*** MATERIAL FOR THIS EXERCISE Section Begins ***

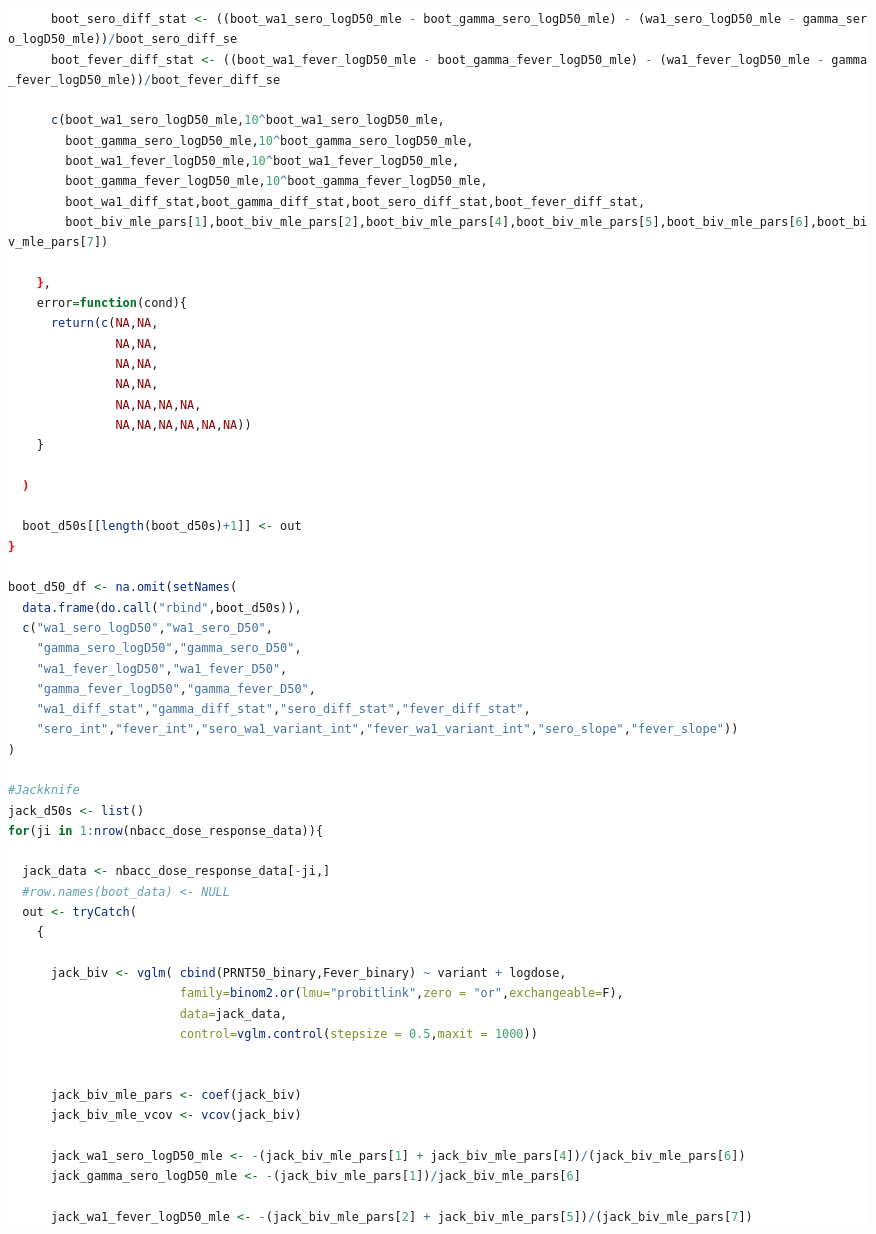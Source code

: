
 ``` r
      boot_sero_diff_stat <- ((boot_wa1_sero_logD50_mle - boot_gamma_sero_logD50_mle) - (wa1_sero_logD50_mle - gamma_sero_logD50_mle))/boot_sero_diff_se
      boot_fever_diff_stat <- ((boot_wa1_fever_logD50_mle - boot_gamma_fever_logD50_mle) - (wa1_fever_logD50_mle - gamma_fever_logD50_mle))/boot_fever_diff_se
      
      c(boot_wa1_sero_logD50_mle,10^boot_wa1_sero_logD50_mle,
        boot_gamma_sero_logD50_mle,10^boot_gamma_sero_logD50_mle,
        boot_wa1_fever_logD50_mle,10^boot_wa1_fever_logD50_mle,
        boot_gamma_fever_logD50_mle,10^boot_gamma_fever_logD50_mle,
        boot_wa1_diff_stat,boot_gamma_diff_stat,boot_sero_diff_stat,boot_fever_diff_stat,
        boot_biv_mle_pars[1],boot_biv_mle_pars[2],boot_biv_mle_pars[4],boot_biv_mle_pars[5],boot_biv_mle_pars[6],boot_biv_mle_pars[7])
      
    },
    error=function(cond){
      return(c(NA,NA,
               NA,NA,
               NA,NA,
               NA,NA,
               NA,NA,NA,NA,
               NA,NA,NA,NA,NA,NA))
    }
    
  )
  
  boot_d50s[[length(boot_d50s)+1]] <- out
}
 
boot_d50_df <- na.omit(setNames(
  data.frame(do.call("rbind",boot_d50s)),
  c("wa1_sero_logD50","wa1_sero_D50",
    "gamma_sero_logD50","gamma_sero_D50",
    "wa1_fever_logD50","wa1_fever_D50",
    "gamma_fever_logD50","gamma_fever_D50",
    "wa1_diff_stat","gamma_diff_stat","sero_diff_stat","fever_diff_stat",
    "sero_int","fever_int","sero_wa1_variant_int","fever_wa1_variant_int","sero_slope","fever_slope"))
)

#Jackknife
jack_d50s <- list()
for(ji in 1:nrow(nbacc_dose_response_data)){
  
  jack_data <- nbacc_dose_response_data[-ji,]
  #row.names(boot_data) <- NULL
  out <- tryCatch(
    {
      
      jack_biv <- vglm( cbind(PRNT50_binary,Fever_binary) ~ variant + logdose,
                        family=binom2.or(lmu="probitlink",zero = "or",exchangeable=F),
                        data=jack_data,
                        control=vglm.control(stepsize = 0.5,maxit = 1000))
      
      
      jack_biv_mle_pars <- coef(jack_biv)
      jack_biv_mle_vcov <- vcov(jack_biv)
      
      jack_wa1_sero_logD50_mle <- -(jack_biv_mle_pars[1] + jack_biv_mle_pars[4])/(jack_biv_mle_pars[6])
      jack_gamma_sero_logD50_mle <- -(jack_biv_mle_pars[1])/jack_biv_mle_pars[6]
      
      jack_wa1_fever_logD50_mle <- -(jack_biv_mle_pars[2] + jack_biv_mle_pars[5])/(jack_biv_mle_pars[7])
```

*** MATERIAL FOR THIS EXERCISE Section Ends ***

-- ACTIVITY --
Print every line above exactly. Leave the pictures out.

-- TASK OUTPUT --
Source code

:
 ``` r
      boot_sero_diff_stat <- ((boot_wa1_sero_logD50_mle - boot_gamma_sero_logD50_mle) - (wa1_sero_logD50_mle - gamma_sero_logD50_mle))/boot_sero_diff_se
      boot_fever_diff_stat <- ((boot_wa1_fever_logD50_mle - boot_gamma_fever_logD50_mle) - (wa1_fever_logD50_mle - gamma_fever_logD50_mle))/boot_fever_diff_se
      
      c(boot_wa1_sero_logD50_mle,10^boot_wa1_sero_logD50_mle,
        boot_gamma_sero_logD50_mle,10^boot_gamma_sero_logD50_mle,
        boot_wa1_fever_logD50_mle,10^boot_wa1_fever_logD50_mle,
        boot_gamma_fever_logD50_mle,10^boot_gamma_fever_logD50_mle,
        boot_wa1_diff_stat,boot_gamma_diff_stat,boot_sero_diff_stat,boot_fever_diff_stat,
        boot_biv_mle_pars[1],boot_biv_mle_pars[2],boot_biv_mle_pars[4],boot_biv_mle_pars[5],boot_biv_mle_pars[6],boot_biv_mle_pars[7])
      
    },
    error=function(cond){
      return(c(NA,NA,
               NA,NA,
               NA,NA,
               NA,NA,
               NA,NA,NA,NA,
               NA,NA,NA,NA,NA,NA))
    }
    
  )
  
  boot_d50s[[length(boot_d50s)+1]] <- out
}
 
boot_d50_df <- na.omit(setNames(
  data.frame(do.call("rbind",boot_d50s)),
  c("wa1_sero_logD50","wa1_sero_D50",
    "gamma_sero_logD50","gamma_sero_D50",
    "wa1_fever_logD50","wa1_fever_D50",
    "gamma_fever_logD50","gamma_fever_D50",
    "wa1_diff_stat","gamma_diff_stat","sero_diff_stat","fever_diff_stat",
    "sero_int","fever_int","sero_wa1_variant_int","fever_wa1_variant_int","sero_slope","fever_slope"))
)

#Jackknife
jack_d50s <- list()
for(ji in 1:nrow(nbacc_dose_response_data)){
  
  jack_data <- nbacc_dose_response_data[-ji,]
  #row.names(boot_data) <- NULL
  out <- tryCatch(
    {
      
      jack_biv <- vglm( cbind(PRNT50_binary,Fever_binary) ~ variant + logdose,
                        family=binom2.or(lmu="probitlink",zero = "or",exchangeable=F),
                        data=jack_data,
                        control=vglm.control(stepsize = 0.5,maxit = 1000))
      
      
      jack_biv_mle_pars <- coef(jack_biv)
      jack_biv_mle_vcov <- vcov(jack_biv)
      
      jack_wa1_sero_logD50_mle <- -(jack_biv_mle_pars[1] + jack_biv_mle_pars[4])/(jack_biv_mle_pars[6])
      jack_gamma_sero_logD50_mle <- -(jack_biv_mle_pars[1])/jack_biv_mle_pars[6]
      
      jack_wa1_fever_logD50_mle <- -(jack_biv_mle_pars[2] + jack_biv_mle_pars[5])/(jack_biv_mle_pars[7])
```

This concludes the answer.